** WHAT IS BEING ASKED **
Only the lines from the start of the entries up to and including the line with "options = (options" should be written out, exactly as they stand.
PROVIDED MATERIAL Start Marker
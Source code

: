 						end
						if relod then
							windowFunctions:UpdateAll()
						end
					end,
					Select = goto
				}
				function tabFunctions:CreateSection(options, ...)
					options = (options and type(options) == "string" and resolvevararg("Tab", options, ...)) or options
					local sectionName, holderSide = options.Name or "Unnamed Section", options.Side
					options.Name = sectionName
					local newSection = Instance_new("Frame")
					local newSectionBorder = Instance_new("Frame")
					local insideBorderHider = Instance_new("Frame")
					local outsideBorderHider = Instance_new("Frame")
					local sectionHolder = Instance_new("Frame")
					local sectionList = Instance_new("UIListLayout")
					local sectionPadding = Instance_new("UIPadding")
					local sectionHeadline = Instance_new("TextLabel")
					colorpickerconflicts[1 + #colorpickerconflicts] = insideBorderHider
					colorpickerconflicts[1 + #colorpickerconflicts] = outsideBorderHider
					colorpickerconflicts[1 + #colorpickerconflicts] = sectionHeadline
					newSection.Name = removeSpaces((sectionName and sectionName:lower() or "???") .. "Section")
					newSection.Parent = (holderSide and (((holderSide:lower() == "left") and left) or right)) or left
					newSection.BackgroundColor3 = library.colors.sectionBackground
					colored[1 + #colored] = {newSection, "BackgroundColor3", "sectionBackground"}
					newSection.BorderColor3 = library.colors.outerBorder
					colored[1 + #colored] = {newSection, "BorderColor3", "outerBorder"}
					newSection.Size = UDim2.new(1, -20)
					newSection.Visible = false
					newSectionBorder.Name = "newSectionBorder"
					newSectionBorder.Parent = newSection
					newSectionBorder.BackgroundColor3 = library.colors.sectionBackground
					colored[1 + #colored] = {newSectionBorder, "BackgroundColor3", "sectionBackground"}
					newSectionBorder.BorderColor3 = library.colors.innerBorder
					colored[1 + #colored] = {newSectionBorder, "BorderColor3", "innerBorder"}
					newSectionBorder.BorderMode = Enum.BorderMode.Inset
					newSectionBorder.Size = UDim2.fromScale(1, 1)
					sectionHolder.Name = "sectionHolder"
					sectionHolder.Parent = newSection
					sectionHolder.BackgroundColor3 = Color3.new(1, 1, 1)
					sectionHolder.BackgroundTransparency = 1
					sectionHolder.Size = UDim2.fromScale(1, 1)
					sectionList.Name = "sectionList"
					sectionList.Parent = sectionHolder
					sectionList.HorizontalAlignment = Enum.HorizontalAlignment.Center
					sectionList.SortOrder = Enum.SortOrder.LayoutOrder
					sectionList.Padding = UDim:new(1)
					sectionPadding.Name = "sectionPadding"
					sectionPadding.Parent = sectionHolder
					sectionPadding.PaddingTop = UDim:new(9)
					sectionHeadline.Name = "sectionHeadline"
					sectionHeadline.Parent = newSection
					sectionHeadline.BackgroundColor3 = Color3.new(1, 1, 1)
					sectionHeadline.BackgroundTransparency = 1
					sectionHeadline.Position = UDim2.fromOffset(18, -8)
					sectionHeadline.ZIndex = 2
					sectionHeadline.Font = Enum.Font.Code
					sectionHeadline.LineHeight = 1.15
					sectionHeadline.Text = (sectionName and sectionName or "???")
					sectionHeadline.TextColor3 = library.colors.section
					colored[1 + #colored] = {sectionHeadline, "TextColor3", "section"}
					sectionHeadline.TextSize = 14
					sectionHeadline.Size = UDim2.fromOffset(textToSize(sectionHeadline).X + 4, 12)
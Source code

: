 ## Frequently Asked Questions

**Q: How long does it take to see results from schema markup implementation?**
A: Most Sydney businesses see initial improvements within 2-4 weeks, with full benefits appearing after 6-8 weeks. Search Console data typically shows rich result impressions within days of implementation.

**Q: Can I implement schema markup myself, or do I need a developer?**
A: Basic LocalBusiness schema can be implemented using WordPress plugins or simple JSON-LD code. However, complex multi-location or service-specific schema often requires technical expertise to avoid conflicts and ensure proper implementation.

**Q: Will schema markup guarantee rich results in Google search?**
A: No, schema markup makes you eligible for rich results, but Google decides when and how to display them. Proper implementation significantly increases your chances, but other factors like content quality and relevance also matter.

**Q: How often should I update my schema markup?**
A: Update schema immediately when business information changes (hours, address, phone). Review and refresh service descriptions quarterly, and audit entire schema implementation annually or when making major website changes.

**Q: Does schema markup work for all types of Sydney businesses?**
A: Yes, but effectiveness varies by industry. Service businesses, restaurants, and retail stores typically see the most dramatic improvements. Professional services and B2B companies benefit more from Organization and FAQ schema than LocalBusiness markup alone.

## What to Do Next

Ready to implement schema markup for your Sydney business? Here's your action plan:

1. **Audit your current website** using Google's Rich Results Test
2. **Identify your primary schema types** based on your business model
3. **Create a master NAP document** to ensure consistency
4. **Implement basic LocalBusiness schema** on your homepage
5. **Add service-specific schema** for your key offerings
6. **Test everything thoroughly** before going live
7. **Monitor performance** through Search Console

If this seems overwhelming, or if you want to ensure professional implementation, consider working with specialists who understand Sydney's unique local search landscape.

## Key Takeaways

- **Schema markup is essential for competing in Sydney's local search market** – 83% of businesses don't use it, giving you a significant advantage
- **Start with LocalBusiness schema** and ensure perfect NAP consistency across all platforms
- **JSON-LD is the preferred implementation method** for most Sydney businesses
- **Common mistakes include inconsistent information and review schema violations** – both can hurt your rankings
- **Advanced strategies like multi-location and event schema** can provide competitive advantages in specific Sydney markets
PROVIDED MATERIAL End Marker
** REPLY **
Source code

: 						end
						if relod then
							windowFunctions:UpdateAll()
						end
					end,
					Select = goto
				}
				function tabFunctions:CreateSection(options, ...)
					options = (options and type(options) == "string" and resolvevararg("Tab", options, ...)) or options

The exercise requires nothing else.